It is a lofty dream, on par with calorie-free booze and free world-wide Wi-Fi, held by Marvel fans that one day Marvel Studios will reclaim all of its character rights and they can all exist in one monolithic cinematic universe. That ain’t going to happen any time in this century because Fox and Sony would rather burn their studio lots to the ground than let their Marvel characters’ licenses revert back to Marvel Studios.
While Sony and Marvel have a cautious détente in the sharing of Spider-Man, Fox and Marvel have always had a more antagonistic relationship. Fox rebooted Fantastic Four solely to keep the license from return back to Marvel, and the Josh Trank (Chronicle) 2015 film was a poisonous atomic bomb mixture of studio interference and director immaturity that resulted in an embarrassing, God-awful, disastrous film that epitomized the new lows contemporary superheroes films could sink. I’m pretty sure people would have preferred watching Howard the Duck over that mess. It is honestly hard to determine whether Batman vs. Superman: Dawn of Justice or Fantastic Four is the worse film.
The end result was that Fantastic Four has become persona non grata, with neither Fox nor Marvel wanting to go anywhere near the property, despite Fox’s company man Simon Kinberg talking about how a Fantastic Four sequel would be “funnier” and “brighter” — har-de-har, you aren’t fooling anyone buddy. Kevin Feige was more succinct about the Fantastic Four’s status in an interview with the French entertainment company AlloCine: “[We have] no plans with the Fantastic Four right now. No discussions about it.” Well, that’s that then.

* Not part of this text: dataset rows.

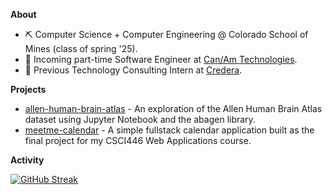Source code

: **About**
- ⛏️ Computer Science + Computer Engineering @ Colorado School of Mines (class of spring '25).
- 🚀 Incoming part-time Software Engineer at [Can/Am Technologies](https://canamtechnologies.com/). 
- 📆 Previous Technology Consulting Intern at [Credera](https://www.credera.com/).

**Projects**
- [allen-human-brain-atlas](https://github.com/umbertogherardi/allen-human-brain-atlas) - An exploration of the Allen Human Brain Atlas dataset using Jupyter Notebook and the abagen library.
- [meetme-calendar](https://github.com/umbertogherardi/meetme-calendar) - A simple fullstack calendar application built as the final project for my CSCI446 Web Applications course.

**Activity**

[![GitHub Streak](https://streak-stats.demolab.com?user=umbertogherardi&theme=graywhite)](https://git.io/streak-stats)
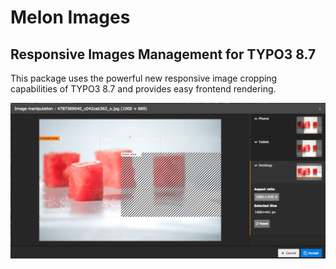 # Melon Images
## Responsive Images Management for TYPO3 8.7

This package uses the powerful new responsive image cropping capabilities of TYPO3 8.7 and provides easy frontend rendering.

![Image Cropping](doc/image-cropping.png?raw=true "Image Cropping")

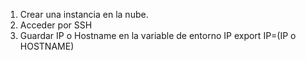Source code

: 1. Crear una instancia en la nube.
2. Acceder por SSH
3. Guardar IP o Hostname en la variable de entorno IP 
    export IP=(IP o HOSTNAME)
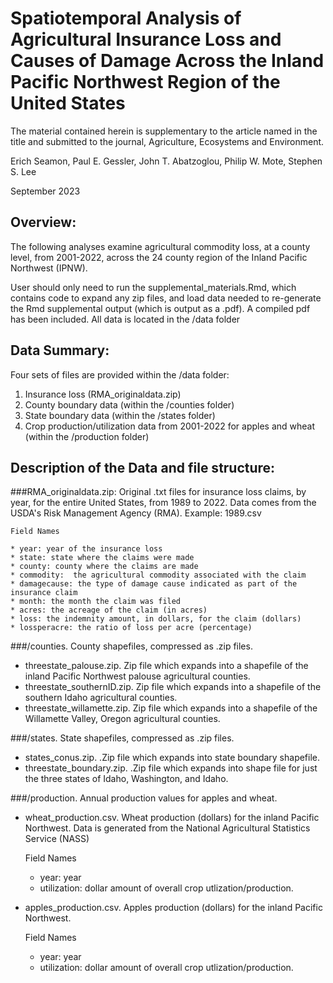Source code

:# Spatiotemporal Analysis of Agricultural Insurance Loss and Causes of Damage Across the Inland Pacific Northwest Region of the United States

The material contained herein is supplementary to the article named in the title and submitted to the journal, Agriculture, Ecosystems and Environment.

Erich Seamon, Paul E. Gessler, John T. Abatzoglou, Philip W. Mote, Stephen S. Lee 

September 2023

## Overview:

The following analyses examine agricultural commodity loss, at a county level, from 2001-2022, across the 24 county region of the Inland Pacific Northwest (IPNW). 

User should only need to run the supplemental_materials.Rmd, which contains code to expand any zip files, and load data needed to re-generate the Rmd supplemental output (which is output as a .pdf).  A compiled pdf has been included.  All data is located in the /data folder

## Data Summary:

Four sets of files are provided within the /data folder:

1. Insurance loss (RMA_originaldata.zip)
2. County boundary data (within the /counties folder)
3. State boundary data (within the /states folder)
4. Crop production/utilization data from 2001-2022 for apples and wheat (within the /production folder)

## Description of the Data and file structure:

###RMA_originaldata.zip: Original .txt files for insurance loss claims, by year, for the entire United States, from 1989 to 2022. Data comes from the USDA's Risk Management Agency (RMA). Example: 1989.csv


    Field Names

    * year: year of the insurance loss
    * state: state where the claims were made
    * county: county where the claims are made
    * commodity:  the agricultural commodity associated with the claim
    * damagecause: the type of damage cause indicated as part of the insurance claim
    * month: the month the claim was filed
    * acres: the acreage of the claim (in acres)
    * loss: the indemnity amount, in dollars, for the claim (dollars)
    * lossperacre: the ratio of loss per acre (percentage)


###/counties. County shapefiles, compressed as .zip files.

 
  - threestate_palouse.zip.  Zip file which expands into a shapefile of the inland Pacific Northwest palouse agricultural counties.
  - threestate_southernID.zip.  Zip file which expands into a shapefile of the southern Idaho agricultural counties.
  - threestate_willamette.zip.  Zip file which expands into a shapefile of the Willamette Valley, Oregon agricultural counties.
   
   
###/states. State shapefiles, compressed as .zip files.


  - states_conus.zip.  .Zip file which expands into state boundary shapefile.
  - threestate_boundary.zip. .Zip file which expands into shape file for just the three states of Idaho, Washington, and Idaho.


###/production. Annual production values for apples and wheat.

  
  - wheat_production.csv.  Wheat production (dollars) for the inland Pacific Northwest.  Data is generated from the National Agricultural Statistics Service (NASS)
  
    
    Field Names
    
    * year: year 
    * utilization: dollar amount of overall crop utlization/production.
    
  - apples_production.csv.  Apples production (dollars) for the inland Pacific Northwest.
  
    
    Field Names
    
    * year: year 
    * utilization: dollar amount of overall crop utlization/production.
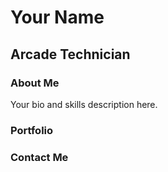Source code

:<!DOCTYPE html>
<html>
<head>
<title>Your Name - Arcade Technician</title>
<link rel="stylesheet" href="style.css">
</head>
<body>
  <h1>Your Name</h1>
  <h2>Arcade Technician</h2>
  
  <section id="about">
    <h3>About Me</h3>
    <p>Your bio and skills description here.</p>
  </section>

  <section id="portfolio">
    <h3>Portfolio</h3>
    </section>

  <section id="contact">
    <h3>Contact Me</h3>
    </section>

</body>
</html>
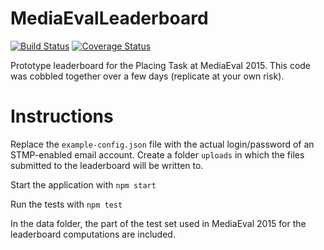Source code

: # MediaEvalLeaderboard

[![Build Status](https://travis-ci.org/chauff/MediaEvalLeaderboard.svg?branch=master)](https://travis-ci.org/chauff/MediaEvalLeaderboard) [![Coverage Status](https://coveralls.io/repos/chauff/MediaEvalLeaderboard/badge.svg?branch=master)](https://coveralls.io/r/chauff/MediaEvalLeaderboard?branch=master)

Prototype leaderboard for the Placing Task at MediaEval 2015. 
This code was cobbled together over a few days (replicate at your own risk).

# Instructions 
Replace the `example-config.json` file with the actual login/password of an STMP-enabled email account. Create a folder `uploads` in which the files submitted to the leaderboard will be written to.

Start the application with `npm start`

Run the tests with `npm test`

In the data folder, the part of the test set used in MediaEval 2015 for the leaderboard computations are included.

Frankly, Fox should swallow its pride and know when to raise the white flag. They’ve only ever mishandled comics’ first family, and if letting the license revert back to Marvel allows them to focus more on their X-Men properties then it’s a win-win for everybody. The smart move on Marvel’s part would be to let Fantastic Four lie dormant, actually dormant for a while, for about a decade or so before rebooting the property (that would be VERY hard for Hollywood as they are physically incapable of letting potential IP lie sleeping for any length of time — the industry fails the marshmallow test every time). Let the putrid, cloying stink of the 2015 monstrosity fade away, and then reintroduce the Fantastic Four to the public and a new generation of fans who have no idea who the Fantastic Four are (and even better are aware of the two previous iterations of the Fantastic Four) in whatever phase Feige has planned.
Call me crazy, but I still think the Fantastic Four could work. It just needs some time on the bench and some TLC from people who actually care about the property.